Task brief
Could you reproduce the lines below from the one with "SQL and Tableau)" through the one with "orders were placed"? Keep both ends and add nothing.

┄┄┄┄┄┄

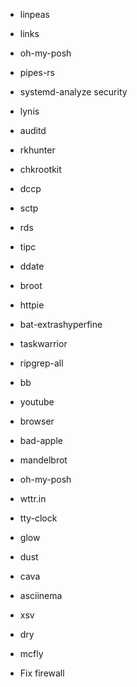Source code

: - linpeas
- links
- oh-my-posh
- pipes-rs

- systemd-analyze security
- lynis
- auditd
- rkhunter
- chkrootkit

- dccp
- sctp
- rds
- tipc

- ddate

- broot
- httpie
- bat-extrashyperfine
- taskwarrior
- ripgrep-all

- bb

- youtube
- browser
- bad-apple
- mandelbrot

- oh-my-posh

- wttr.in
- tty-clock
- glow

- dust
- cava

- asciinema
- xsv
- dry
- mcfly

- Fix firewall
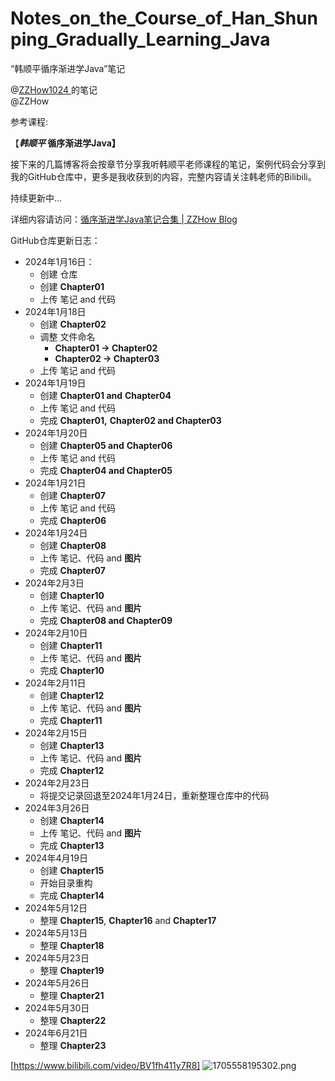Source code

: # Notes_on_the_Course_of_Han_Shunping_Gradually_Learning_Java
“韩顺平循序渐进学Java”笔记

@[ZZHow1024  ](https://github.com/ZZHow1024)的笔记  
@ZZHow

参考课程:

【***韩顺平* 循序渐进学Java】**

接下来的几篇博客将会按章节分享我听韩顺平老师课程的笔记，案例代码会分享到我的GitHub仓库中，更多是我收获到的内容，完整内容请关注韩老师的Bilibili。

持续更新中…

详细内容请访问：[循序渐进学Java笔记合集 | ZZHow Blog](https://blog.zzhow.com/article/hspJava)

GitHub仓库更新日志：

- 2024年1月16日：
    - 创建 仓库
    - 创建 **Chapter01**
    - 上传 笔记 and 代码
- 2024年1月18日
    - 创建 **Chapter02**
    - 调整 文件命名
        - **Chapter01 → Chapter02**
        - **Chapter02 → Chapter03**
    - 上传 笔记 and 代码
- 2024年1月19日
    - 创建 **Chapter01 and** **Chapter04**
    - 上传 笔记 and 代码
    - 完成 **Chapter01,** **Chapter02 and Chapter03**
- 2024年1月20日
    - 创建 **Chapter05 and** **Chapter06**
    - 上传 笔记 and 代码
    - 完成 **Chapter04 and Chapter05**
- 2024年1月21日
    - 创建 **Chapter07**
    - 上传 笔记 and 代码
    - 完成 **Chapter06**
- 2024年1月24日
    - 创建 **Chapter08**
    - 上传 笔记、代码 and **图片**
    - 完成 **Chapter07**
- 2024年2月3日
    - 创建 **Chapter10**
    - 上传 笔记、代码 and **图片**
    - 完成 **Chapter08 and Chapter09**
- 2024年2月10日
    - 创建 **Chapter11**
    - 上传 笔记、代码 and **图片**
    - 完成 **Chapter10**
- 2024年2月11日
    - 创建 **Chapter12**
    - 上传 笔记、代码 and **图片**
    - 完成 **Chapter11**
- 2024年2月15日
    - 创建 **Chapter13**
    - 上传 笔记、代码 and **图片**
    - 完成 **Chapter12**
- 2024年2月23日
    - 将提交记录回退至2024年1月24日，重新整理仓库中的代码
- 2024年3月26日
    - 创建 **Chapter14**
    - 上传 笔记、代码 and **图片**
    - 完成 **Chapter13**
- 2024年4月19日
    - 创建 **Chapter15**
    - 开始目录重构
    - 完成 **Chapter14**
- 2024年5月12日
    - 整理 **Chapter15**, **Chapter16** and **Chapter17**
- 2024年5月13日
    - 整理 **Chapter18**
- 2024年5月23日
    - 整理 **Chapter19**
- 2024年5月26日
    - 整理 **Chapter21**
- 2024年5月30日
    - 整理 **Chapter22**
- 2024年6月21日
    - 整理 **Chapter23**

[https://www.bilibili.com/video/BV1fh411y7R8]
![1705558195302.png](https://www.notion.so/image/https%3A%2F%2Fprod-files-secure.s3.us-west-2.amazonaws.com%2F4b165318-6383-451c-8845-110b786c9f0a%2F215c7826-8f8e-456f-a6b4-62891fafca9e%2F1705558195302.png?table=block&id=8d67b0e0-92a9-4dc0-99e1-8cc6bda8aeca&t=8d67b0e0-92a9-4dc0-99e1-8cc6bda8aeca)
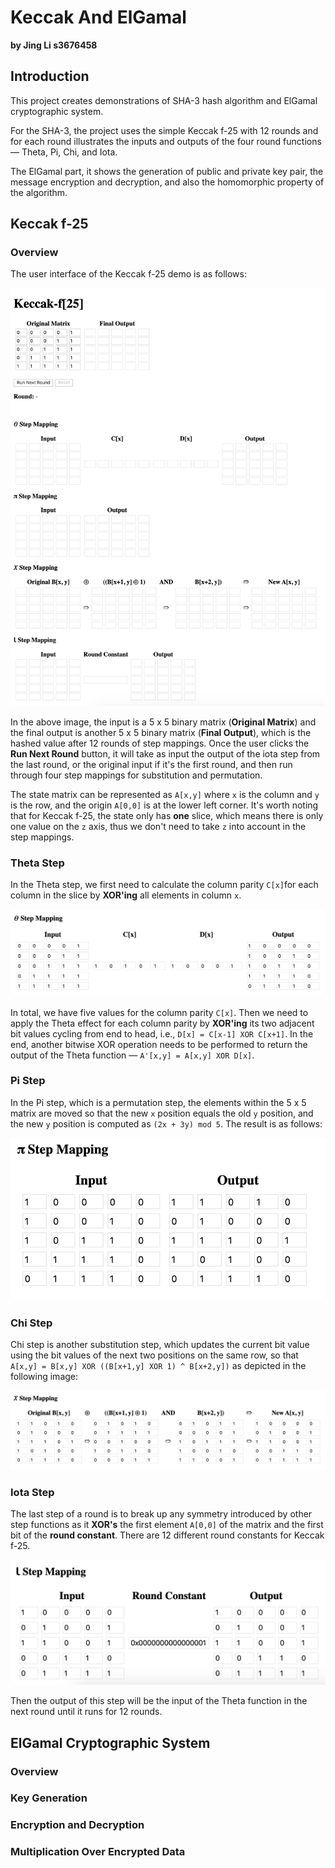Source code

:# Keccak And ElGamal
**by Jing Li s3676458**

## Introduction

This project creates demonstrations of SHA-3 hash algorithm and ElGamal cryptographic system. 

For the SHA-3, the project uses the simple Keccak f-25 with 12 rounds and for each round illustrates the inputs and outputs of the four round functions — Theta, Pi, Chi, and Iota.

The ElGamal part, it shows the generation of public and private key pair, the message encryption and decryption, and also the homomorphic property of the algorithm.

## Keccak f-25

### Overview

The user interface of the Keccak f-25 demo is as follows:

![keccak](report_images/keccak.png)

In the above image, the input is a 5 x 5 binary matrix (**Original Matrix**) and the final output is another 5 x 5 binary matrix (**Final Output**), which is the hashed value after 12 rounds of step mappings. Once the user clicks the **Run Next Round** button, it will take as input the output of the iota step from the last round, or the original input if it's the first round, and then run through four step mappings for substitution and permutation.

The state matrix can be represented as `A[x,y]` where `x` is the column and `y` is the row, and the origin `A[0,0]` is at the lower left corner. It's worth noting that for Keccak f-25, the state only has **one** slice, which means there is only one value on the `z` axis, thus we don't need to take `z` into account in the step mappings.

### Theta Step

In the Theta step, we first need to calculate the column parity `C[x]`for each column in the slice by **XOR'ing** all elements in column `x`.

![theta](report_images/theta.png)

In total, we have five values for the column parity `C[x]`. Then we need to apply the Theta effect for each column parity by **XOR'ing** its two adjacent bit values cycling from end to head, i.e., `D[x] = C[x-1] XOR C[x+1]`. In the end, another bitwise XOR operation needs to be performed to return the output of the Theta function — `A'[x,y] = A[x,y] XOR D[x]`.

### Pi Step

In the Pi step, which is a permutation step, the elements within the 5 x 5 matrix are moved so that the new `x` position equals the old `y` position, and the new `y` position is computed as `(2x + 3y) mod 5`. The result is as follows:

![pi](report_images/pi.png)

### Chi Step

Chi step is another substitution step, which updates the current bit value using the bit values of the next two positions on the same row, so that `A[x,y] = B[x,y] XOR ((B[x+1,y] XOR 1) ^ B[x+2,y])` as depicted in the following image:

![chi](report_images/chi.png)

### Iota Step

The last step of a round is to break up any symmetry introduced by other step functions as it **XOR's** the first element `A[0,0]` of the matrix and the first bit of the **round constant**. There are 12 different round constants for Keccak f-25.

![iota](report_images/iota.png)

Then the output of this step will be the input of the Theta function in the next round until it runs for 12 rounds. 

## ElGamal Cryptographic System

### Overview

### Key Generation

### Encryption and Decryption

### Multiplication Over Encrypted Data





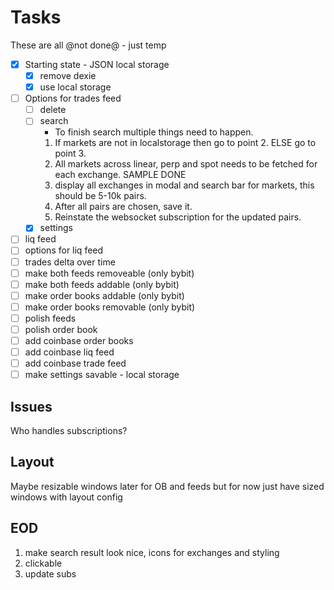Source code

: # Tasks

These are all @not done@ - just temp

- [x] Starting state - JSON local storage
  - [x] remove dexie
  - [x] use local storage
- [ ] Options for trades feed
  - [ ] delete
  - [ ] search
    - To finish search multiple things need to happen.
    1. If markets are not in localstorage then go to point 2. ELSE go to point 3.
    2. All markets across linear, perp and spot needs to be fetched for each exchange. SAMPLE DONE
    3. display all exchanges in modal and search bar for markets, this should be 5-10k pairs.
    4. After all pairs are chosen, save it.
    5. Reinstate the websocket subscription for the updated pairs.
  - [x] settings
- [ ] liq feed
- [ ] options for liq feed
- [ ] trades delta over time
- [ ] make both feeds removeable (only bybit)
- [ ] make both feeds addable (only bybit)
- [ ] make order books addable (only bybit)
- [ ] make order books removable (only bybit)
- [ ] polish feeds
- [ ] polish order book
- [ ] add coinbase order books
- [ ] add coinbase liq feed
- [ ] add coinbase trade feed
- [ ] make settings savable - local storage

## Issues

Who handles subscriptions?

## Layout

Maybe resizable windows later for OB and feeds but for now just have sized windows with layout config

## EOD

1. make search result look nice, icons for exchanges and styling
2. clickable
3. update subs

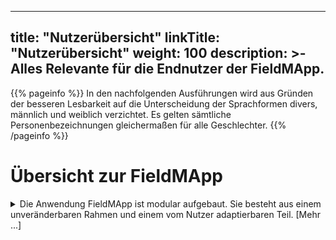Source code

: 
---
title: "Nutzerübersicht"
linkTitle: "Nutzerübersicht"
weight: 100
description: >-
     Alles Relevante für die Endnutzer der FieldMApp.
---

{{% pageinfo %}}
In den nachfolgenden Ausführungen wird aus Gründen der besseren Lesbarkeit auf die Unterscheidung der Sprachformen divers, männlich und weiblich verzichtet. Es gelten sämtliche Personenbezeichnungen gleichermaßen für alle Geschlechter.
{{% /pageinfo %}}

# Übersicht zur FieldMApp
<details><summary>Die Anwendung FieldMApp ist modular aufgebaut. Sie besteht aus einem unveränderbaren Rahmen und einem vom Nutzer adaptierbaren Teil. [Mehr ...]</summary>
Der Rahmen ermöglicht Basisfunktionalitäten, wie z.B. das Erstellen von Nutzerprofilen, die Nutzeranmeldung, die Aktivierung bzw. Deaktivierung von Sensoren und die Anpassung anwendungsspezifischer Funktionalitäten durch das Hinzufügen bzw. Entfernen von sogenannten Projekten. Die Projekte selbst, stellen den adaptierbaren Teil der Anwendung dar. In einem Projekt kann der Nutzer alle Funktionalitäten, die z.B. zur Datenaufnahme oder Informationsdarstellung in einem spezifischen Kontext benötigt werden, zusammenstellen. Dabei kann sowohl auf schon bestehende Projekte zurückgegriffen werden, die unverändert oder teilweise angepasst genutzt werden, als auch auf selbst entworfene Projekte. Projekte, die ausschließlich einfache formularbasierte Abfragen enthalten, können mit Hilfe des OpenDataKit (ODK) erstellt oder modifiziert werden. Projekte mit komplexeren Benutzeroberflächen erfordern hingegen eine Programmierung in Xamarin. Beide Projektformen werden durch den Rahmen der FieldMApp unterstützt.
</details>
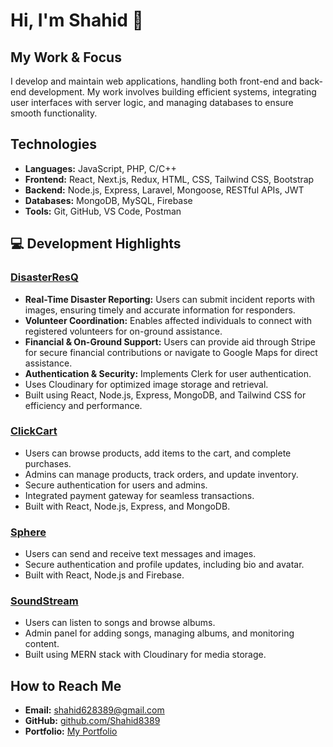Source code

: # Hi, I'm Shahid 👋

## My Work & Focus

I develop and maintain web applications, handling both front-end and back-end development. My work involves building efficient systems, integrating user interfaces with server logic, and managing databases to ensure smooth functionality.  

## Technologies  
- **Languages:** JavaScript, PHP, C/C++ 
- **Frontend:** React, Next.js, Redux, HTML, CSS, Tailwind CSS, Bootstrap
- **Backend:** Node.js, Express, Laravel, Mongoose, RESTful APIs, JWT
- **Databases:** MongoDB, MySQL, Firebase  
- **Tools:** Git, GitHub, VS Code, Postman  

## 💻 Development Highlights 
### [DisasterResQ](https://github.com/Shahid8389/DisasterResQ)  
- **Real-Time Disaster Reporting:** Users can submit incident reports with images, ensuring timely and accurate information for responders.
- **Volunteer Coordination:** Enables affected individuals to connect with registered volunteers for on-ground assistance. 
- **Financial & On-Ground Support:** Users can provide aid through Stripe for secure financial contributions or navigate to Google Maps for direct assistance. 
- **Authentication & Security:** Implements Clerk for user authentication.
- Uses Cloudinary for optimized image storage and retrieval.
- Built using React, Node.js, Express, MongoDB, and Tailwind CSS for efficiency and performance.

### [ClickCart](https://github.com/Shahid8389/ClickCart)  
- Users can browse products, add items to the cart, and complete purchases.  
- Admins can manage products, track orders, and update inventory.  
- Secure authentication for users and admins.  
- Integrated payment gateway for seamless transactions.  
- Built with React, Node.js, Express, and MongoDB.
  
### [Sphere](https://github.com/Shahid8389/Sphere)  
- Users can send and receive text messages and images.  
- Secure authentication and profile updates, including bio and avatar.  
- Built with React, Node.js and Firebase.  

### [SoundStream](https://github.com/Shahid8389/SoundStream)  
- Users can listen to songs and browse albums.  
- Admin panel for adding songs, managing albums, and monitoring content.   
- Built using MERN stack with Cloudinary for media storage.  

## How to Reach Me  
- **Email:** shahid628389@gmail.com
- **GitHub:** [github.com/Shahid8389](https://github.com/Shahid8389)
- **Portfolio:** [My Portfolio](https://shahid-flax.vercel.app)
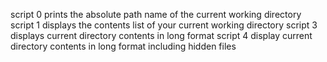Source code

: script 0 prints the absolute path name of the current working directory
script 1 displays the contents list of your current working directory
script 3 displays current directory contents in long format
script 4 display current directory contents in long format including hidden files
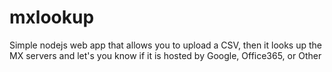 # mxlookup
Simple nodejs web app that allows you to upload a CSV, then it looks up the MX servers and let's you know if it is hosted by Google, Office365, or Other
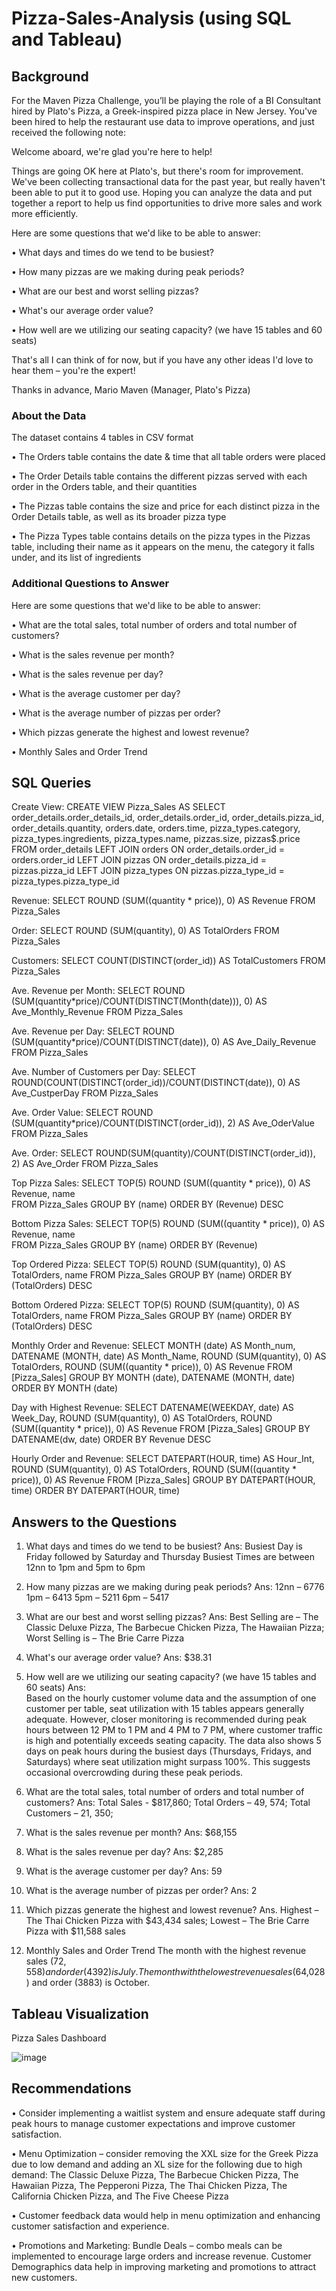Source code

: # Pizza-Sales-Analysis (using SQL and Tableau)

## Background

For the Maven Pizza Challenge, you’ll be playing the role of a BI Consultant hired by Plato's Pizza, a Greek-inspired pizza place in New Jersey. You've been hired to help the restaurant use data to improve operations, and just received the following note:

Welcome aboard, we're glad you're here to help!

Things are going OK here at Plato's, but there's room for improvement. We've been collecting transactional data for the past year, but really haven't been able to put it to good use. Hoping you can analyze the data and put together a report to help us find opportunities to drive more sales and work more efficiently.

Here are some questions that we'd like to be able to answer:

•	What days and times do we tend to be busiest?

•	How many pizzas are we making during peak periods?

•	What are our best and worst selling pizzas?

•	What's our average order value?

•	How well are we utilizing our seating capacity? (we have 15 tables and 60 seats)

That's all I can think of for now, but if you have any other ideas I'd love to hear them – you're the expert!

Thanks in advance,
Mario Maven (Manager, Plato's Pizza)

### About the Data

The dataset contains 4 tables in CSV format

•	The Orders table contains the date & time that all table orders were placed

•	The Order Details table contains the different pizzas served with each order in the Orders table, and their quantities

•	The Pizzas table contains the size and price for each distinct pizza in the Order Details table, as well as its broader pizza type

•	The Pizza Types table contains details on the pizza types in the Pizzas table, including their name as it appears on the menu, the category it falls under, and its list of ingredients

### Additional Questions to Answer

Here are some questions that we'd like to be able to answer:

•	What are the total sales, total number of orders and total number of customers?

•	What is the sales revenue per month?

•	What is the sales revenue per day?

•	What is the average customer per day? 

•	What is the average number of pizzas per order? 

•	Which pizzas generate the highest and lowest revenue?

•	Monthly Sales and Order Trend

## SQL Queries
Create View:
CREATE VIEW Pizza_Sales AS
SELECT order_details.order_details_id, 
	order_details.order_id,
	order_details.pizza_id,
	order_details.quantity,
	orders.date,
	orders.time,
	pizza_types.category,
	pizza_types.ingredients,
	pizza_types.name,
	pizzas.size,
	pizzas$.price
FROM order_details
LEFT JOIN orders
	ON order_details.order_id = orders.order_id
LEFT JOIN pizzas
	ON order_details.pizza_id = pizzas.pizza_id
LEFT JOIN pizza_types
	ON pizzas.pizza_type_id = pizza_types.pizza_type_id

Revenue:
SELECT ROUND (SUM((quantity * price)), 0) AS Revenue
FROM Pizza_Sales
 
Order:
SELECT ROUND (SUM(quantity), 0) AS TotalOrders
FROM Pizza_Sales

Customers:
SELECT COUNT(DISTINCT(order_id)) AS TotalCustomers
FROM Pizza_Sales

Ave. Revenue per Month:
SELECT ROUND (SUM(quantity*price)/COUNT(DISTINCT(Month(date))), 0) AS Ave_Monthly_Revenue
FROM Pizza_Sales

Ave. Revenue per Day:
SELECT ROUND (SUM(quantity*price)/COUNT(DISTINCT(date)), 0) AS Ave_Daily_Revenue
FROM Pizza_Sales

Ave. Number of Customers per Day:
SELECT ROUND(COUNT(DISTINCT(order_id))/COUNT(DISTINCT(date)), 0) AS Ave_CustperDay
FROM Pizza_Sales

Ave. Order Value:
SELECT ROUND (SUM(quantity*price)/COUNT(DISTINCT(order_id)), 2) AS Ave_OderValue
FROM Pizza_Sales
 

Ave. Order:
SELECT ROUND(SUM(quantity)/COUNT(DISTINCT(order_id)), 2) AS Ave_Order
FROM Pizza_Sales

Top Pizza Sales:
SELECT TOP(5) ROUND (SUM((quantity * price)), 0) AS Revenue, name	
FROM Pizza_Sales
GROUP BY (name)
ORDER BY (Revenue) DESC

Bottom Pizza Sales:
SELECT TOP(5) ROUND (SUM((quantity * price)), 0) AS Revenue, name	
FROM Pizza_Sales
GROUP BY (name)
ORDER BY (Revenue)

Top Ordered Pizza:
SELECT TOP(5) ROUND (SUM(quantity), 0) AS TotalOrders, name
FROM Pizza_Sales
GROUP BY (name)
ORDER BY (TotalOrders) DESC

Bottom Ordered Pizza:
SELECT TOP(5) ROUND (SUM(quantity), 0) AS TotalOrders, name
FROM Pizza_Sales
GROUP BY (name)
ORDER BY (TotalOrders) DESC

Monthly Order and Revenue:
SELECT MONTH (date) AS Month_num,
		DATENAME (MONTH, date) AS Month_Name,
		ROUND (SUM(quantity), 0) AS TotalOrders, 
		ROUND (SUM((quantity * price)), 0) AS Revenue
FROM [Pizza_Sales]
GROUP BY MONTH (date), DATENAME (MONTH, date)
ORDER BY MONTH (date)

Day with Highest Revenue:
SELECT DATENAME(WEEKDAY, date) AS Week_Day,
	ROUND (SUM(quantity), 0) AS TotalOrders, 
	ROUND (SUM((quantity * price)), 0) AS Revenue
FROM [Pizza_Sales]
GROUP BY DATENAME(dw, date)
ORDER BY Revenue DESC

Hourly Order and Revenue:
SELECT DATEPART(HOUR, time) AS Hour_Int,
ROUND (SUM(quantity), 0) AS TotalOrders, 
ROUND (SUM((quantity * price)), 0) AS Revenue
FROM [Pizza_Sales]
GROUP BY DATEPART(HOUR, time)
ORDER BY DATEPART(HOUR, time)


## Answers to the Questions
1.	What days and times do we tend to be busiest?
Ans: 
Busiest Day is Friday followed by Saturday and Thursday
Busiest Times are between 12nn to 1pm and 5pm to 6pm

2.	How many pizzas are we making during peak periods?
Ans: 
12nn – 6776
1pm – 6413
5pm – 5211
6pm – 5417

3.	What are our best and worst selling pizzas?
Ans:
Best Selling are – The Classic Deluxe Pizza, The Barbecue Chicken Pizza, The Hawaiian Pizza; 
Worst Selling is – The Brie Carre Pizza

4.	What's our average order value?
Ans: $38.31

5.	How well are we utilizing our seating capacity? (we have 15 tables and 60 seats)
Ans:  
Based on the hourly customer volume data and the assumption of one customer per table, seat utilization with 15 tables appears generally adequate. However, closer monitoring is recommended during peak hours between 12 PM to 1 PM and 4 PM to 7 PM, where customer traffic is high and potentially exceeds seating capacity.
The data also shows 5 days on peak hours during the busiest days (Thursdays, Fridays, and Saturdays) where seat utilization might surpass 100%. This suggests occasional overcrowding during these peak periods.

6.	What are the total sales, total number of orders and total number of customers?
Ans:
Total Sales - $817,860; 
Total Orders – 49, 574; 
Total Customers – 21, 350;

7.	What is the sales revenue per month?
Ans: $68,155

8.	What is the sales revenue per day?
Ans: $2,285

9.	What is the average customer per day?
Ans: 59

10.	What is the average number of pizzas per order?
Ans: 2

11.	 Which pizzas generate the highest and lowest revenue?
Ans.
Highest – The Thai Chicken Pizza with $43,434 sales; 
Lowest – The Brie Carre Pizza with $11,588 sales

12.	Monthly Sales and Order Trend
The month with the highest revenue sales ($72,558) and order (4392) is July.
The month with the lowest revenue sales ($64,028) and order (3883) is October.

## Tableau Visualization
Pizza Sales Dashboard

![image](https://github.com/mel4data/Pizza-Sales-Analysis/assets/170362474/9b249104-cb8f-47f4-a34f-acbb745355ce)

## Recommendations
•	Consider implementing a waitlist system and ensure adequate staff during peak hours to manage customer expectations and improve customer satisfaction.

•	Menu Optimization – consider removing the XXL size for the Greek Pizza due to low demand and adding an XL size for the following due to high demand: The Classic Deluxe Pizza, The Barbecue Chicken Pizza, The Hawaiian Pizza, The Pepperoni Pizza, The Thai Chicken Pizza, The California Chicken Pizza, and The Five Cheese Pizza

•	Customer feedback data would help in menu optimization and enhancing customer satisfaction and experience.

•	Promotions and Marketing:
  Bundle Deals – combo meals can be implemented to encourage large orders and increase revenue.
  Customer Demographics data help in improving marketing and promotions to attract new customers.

┄┄┄┄┄┄

Problem solution
: # Pizza-Sales-Analysis (using SQL and Tableau)

## Background

For the Maven Pizza Challenge, you’ll be playing the role of a BI Consultant hired by Plato's Pizza, a Greek-inspired pizza place in New Jersey. You've been hired to help the restaurant use data to improve operations, and just received the following note:

Welcome aboard, we're glad you're here to help!

Things are going OK here at Plato's, but there's room for improvement. We've been collecting transactional data for the past year, but really haven't been able to put it to good use. Hoping you can analyze the data and put together a report to help us find opportunities to drive more sales and work more efficiently.

Here are some questions that we'd like to be able to answer:

•	What days and times do we tend to be busiest?

•	How many pizzas are we making during peak periods?

•	What are our best and worst selling pizzas?

•	What's our average order value?

•	How well are we utilizing our seating capacity? (we have 15 tables and 60 seats)

That's all I can think of for now, but if you have any other ideas I'd love to hear them – you're the expert!

Thanks in advance,
Mario Maven (Manager, Plato's Pizza)

### About the Data

The dataset contains 4 tables in CSV format

•	The Orders table contains the date & time that all table orders were placed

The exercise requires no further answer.